§ INSTRUCTIONS FOR THE TASK: Retype every line from the start of the entries below down to the line with "The warden and", both ends included; skip the pictures.

*** GIVEN RECORDS Section Begins ***

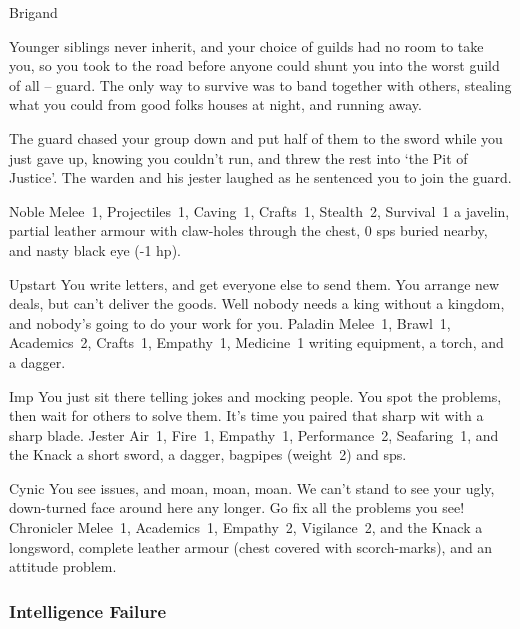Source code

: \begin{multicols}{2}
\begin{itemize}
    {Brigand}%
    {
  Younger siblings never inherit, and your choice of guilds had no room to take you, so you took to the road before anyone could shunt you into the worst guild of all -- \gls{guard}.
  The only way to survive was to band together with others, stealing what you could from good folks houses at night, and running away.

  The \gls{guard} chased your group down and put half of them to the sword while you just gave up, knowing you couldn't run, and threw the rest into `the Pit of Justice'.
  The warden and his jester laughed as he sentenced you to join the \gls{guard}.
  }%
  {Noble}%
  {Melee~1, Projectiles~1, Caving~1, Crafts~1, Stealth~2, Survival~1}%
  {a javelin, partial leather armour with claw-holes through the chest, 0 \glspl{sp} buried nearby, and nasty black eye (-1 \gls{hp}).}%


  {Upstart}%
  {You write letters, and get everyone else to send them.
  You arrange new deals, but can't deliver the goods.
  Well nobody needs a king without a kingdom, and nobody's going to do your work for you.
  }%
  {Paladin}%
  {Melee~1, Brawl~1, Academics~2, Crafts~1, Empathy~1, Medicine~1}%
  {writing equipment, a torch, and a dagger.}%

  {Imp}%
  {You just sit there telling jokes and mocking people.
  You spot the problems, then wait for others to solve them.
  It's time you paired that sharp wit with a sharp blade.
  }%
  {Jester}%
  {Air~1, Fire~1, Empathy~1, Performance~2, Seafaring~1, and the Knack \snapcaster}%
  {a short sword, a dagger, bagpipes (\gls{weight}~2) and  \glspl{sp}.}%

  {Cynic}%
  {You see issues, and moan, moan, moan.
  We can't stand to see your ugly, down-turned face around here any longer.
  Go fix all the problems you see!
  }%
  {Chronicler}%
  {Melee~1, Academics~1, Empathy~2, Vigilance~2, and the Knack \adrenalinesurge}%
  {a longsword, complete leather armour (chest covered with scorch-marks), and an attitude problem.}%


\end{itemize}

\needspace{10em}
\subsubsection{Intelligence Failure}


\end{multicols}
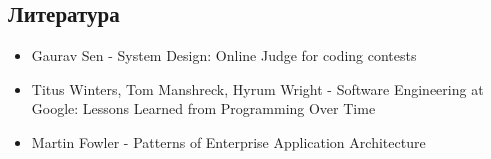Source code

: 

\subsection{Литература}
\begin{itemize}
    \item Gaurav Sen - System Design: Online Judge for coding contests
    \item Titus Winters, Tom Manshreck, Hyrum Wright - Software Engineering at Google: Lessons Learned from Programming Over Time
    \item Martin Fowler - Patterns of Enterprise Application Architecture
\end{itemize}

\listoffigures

*** GIVEN RECORDS Section Ends ***

§ WRITTEN SOLUTION:
Source code

: \begin{multicols}{2}
\begin{itemize}
    {Brigand}%
    {
  Younger siblings never inherit, and your choice of guilds had no room to take you, so you took to the road before anyone could shunt you into the worst guild of all -- \gls{guard}.
  The only way to survive was to band together with others, stealing what you could from good folks houses at night, and running away.

  The \gls{guard} chased your group down and put half of them to the sword while you just gave up, knowing you couldn't run, and threw the rest into `the Pit of Justice'.
  The warden and his jester laughed as he sentenced you to join the \gls{guard}.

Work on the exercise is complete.